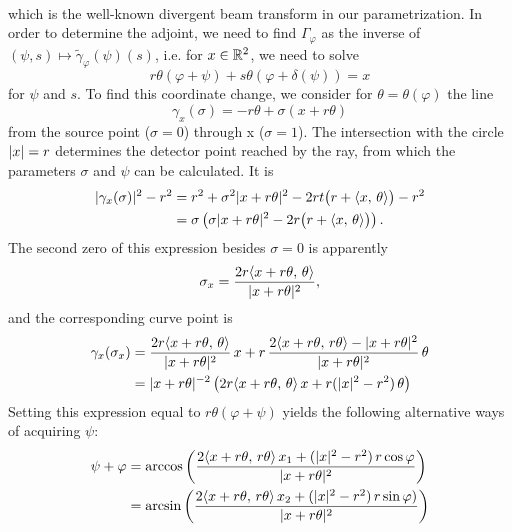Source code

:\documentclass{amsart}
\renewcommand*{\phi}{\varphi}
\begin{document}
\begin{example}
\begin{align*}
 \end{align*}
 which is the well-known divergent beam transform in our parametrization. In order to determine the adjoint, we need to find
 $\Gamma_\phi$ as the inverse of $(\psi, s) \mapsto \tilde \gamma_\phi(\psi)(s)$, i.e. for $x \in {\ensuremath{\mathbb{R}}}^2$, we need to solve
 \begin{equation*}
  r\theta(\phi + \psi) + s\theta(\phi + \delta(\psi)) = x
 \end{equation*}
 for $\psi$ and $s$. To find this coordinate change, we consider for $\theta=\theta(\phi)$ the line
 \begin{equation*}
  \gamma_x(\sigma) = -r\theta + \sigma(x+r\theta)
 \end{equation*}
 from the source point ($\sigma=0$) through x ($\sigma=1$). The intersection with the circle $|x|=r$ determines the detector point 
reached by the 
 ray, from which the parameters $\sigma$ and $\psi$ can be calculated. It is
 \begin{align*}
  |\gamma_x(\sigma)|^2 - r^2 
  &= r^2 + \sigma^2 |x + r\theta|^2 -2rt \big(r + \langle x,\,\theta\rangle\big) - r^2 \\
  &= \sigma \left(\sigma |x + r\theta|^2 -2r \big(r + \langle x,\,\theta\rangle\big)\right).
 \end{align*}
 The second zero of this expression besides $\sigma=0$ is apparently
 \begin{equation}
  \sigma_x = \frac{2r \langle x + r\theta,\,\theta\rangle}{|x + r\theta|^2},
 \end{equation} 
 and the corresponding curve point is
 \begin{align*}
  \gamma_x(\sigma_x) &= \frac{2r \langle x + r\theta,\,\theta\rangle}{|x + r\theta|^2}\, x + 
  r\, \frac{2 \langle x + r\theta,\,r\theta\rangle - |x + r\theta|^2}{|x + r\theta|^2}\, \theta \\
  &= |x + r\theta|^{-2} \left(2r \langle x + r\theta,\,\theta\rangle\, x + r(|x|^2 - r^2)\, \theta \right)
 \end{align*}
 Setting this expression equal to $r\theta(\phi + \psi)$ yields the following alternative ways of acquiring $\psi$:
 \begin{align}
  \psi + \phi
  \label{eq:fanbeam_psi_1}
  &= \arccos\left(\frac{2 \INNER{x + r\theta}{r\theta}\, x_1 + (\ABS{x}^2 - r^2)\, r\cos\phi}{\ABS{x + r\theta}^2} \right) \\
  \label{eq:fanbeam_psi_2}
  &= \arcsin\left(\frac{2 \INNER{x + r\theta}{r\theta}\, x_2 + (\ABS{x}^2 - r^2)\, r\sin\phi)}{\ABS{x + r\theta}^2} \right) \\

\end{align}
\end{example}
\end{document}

_DIRECTIONS FOR THIS TASK_: Gather every line from the listing above in which the word "frac" appears.

_SOLUTION FOR THIS PROBLEM_:
  \sigma_x = \frac{2r \langle x + r\theta,\,\theta\rangle}{|x + r\theta|^2},
  \gamma_x(\sigma_x) &= \frac{2r \langle x + r\theta,\,\theta\rangle}{|x + r\theta|^2}\, x + 
  r\, \frac{2 \langle x + r\theta,\,r\theta\rangle - |x + r\theta|^2}{|x + r\theta|^2}\, \theta \\
  &= \arccos\left(\frac{2 \INNER{x + r\theta}{r\theta}\, x_1 + (\ABS{x}^2 - r^2)\, r\cos\phi}{\ABS{x + r\theta}^2} \right) \\
  &= \arcsin\left(\frac{2 \INNER{x + r\theta}{r\theta}\, x_2 + (\ABS{x}^2 - r^2)\, r\sin\phi)}{\ABS{x + r\theta}^2} \right) \\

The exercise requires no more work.